* [Assigned task]:
Reproduce the entries shown below only from the line with "- If you want" down to the line with "The actual text", keeping both end lines and copying each one exactly.

* [Exercise material]:
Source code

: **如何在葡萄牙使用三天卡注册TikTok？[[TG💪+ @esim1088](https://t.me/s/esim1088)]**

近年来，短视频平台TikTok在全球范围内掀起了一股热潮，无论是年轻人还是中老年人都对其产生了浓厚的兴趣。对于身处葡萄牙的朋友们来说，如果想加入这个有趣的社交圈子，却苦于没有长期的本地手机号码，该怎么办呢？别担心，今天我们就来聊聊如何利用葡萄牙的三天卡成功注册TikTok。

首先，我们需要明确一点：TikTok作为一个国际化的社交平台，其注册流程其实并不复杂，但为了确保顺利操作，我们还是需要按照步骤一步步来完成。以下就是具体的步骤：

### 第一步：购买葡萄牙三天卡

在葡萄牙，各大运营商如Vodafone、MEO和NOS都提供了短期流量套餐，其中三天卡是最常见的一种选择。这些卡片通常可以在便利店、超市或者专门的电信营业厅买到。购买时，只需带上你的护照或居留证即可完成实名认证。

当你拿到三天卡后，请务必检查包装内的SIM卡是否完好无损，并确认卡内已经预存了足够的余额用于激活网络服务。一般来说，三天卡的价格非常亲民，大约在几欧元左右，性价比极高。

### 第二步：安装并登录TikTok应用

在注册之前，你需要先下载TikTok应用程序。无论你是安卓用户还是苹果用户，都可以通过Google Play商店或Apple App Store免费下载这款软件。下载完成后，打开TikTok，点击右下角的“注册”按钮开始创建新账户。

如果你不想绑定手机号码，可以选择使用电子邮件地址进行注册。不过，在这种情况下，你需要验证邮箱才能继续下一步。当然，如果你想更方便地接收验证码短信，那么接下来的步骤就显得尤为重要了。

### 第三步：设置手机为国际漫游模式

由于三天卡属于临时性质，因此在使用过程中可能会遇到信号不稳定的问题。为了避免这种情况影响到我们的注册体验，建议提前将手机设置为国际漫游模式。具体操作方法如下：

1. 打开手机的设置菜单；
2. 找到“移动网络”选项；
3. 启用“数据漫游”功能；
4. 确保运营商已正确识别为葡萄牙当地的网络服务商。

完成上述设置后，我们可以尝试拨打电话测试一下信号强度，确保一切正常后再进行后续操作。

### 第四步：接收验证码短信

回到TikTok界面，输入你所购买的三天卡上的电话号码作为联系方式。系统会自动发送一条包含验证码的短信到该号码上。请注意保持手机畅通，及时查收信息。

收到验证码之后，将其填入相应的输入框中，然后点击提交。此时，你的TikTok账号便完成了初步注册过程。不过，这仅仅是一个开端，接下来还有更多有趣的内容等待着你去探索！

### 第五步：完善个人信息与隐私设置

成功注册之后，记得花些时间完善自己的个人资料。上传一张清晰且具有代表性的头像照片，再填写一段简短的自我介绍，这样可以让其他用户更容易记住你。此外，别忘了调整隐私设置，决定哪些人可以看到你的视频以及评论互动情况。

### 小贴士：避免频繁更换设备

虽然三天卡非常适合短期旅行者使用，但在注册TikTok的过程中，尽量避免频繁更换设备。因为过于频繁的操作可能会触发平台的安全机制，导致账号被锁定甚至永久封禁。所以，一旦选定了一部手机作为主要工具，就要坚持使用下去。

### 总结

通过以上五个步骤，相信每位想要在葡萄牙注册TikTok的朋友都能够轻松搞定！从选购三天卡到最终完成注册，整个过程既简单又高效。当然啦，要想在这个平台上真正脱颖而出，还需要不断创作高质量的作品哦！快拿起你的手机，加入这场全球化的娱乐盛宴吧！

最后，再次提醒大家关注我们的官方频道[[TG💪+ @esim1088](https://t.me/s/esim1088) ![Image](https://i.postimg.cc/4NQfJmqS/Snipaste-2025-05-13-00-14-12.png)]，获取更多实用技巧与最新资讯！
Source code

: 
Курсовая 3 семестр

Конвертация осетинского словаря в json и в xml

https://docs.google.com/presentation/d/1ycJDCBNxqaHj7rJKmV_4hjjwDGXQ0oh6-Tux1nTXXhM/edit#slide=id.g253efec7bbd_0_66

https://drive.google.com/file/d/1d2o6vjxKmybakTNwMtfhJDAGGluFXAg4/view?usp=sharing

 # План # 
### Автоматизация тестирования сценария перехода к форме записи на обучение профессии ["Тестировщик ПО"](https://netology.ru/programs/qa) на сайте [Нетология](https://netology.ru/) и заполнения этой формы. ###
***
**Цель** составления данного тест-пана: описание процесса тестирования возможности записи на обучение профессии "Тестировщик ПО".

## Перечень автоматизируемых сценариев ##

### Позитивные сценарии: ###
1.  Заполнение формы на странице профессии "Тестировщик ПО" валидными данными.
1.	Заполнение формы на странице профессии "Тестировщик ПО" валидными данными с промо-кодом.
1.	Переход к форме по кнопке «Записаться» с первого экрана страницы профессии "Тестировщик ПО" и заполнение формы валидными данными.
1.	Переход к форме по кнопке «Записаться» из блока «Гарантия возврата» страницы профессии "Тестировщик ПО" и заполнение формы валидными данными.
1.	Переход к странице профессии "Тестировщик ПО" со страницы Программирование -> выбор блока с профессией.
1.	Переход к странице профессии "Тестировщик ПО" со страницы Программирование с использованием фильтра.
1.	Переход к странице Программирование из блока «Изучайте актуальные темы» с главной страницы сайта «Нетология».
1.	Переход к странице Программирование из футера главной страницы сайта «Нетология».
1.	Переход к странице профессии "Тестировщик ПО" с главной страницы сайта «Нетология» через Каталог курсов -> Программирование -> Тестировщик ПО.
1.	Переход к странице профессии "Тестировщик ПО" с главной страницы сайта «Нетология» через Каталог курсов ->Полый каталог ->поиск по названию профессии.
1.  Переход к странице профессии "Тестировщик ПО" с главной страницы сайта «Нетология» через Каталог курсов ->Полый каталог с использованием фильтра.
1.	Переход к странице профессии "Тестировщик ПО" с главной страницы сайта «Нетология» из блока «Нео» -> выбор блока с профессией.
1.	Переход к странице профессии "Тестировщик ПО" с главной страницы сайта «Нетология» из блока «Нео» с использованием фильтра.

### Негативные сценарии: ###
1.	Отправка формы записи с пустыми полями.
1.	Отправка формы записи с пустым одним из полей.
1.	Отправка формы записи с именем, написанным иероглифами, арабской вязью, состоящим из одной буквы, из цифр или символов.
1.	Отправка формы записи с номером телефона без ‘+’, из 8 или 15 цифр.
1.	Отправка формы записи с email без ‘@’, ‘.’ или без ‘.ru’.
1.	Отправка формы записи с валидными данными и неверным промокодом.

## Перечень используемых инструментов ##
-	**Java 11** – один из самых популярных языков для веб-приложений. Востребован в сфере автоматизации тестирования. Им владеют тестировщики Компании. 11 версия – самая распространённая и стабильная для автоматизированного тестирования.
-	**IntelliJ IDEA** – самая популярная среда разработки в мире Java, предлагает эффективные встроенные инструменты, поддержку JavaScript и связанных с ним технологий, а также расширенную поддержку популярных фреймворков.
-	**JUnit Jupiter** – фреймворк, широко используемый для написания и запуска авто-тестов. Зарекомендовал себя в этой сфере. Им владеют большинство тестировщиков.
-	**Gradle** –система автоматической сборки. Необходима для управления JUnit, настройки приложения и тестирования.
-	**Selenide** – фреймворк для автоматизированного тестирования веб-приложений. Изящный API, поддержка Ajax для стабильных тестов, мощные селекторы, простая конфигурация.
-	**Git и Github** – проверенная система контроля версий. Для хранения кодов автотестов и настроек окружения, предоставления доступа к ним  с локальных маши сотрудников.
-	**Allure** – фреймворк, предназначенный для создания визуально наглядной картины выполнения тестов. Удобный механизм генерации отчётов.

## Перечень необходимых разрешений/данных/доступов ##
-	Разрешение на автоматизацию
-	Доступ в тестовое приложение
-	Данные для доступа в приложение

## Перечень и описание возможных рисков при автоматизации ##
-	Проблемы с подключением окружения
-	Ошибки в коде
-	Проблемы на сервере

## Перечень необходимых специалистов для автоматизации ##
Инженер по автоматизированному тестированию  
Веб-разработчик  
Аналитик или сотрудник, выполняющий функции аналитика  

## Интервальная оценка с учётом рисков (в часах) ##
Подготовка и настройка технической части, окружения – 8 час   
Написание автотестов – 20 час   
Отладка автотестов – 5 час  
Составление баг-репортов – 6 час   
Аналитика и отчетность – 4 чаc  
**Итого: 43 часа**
==
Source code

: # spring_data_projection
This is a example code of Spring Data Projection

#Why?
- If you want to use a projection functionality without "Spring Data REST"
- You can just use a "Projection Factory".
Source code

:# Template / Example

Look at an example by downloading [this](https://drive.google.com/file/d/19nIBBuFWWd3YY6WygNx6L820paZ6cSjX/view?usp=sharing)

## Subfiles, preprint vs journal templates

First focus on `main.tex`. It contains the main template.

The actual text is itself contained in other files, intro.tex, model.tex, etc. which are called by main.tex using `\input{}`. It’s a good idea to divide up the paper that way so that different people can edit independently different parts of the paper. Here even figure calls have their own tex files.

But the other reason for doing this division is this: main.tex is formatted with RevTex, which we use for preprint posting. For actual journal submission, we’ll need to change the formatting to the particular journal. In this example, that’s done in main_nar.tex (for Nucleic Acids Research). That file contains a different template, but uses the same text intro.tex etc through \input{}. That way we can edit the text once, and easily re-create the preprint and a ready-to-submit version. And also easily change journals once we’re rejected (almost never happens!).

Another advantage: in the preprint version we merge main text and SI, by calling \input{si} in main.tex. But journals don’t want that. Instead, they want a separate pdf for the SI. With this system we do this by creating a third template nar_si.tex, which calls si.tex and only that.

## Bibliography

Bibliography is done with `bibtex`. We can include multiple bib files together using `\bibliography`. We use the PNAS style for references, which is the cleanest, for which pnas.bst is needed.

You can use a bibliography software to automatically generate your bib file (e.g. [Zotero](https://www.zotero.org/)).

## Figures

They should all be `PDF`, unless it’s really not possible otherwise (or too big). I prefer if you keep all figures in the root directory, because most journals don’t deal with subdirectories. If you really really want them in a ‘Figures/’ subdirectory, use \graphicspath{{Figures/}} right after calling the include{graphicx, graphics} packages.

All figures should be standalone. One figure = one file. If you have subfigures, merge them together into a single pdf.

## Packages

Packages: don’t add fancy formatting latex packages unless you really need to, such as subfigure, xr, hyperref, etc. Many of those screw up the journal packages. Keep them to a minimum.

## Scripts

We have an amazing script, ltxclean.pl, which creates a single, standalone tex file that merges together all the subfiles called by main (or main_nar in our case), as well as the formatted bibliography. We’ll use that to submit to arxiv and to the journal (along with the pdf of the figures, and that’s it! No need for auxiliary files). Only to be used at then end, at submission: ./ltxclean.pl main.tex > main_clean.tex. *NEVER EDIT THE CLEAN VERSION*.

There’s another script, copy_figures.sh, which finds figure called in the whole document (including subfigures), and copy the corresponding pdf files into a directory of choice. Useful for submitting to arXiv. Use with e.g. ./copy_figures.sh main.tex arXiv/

* [Output of the task]:
- If you want to use a projection functionality without "Spring Data REST"
- You can just use a "Projection Factory".
Source code

:# Template / Example

Look at an example by downloading [this](https://drive.google.com/file/d/19nIBBuFWWd3YY6WygNx6L820paZ6cSjX/view?usp=sharing)

## Subfiles, preprint vs journal templates

First focus on `main.tex`. It contains the main template.

The actual text is itself contained in other files, intro.tex, model.tex, etc. which are called by main.tex using `\input{}`. It’s a good idea to divide up the paper that way so that different people can edit independently different parts of the paper. Here even figure calls have their own tex files.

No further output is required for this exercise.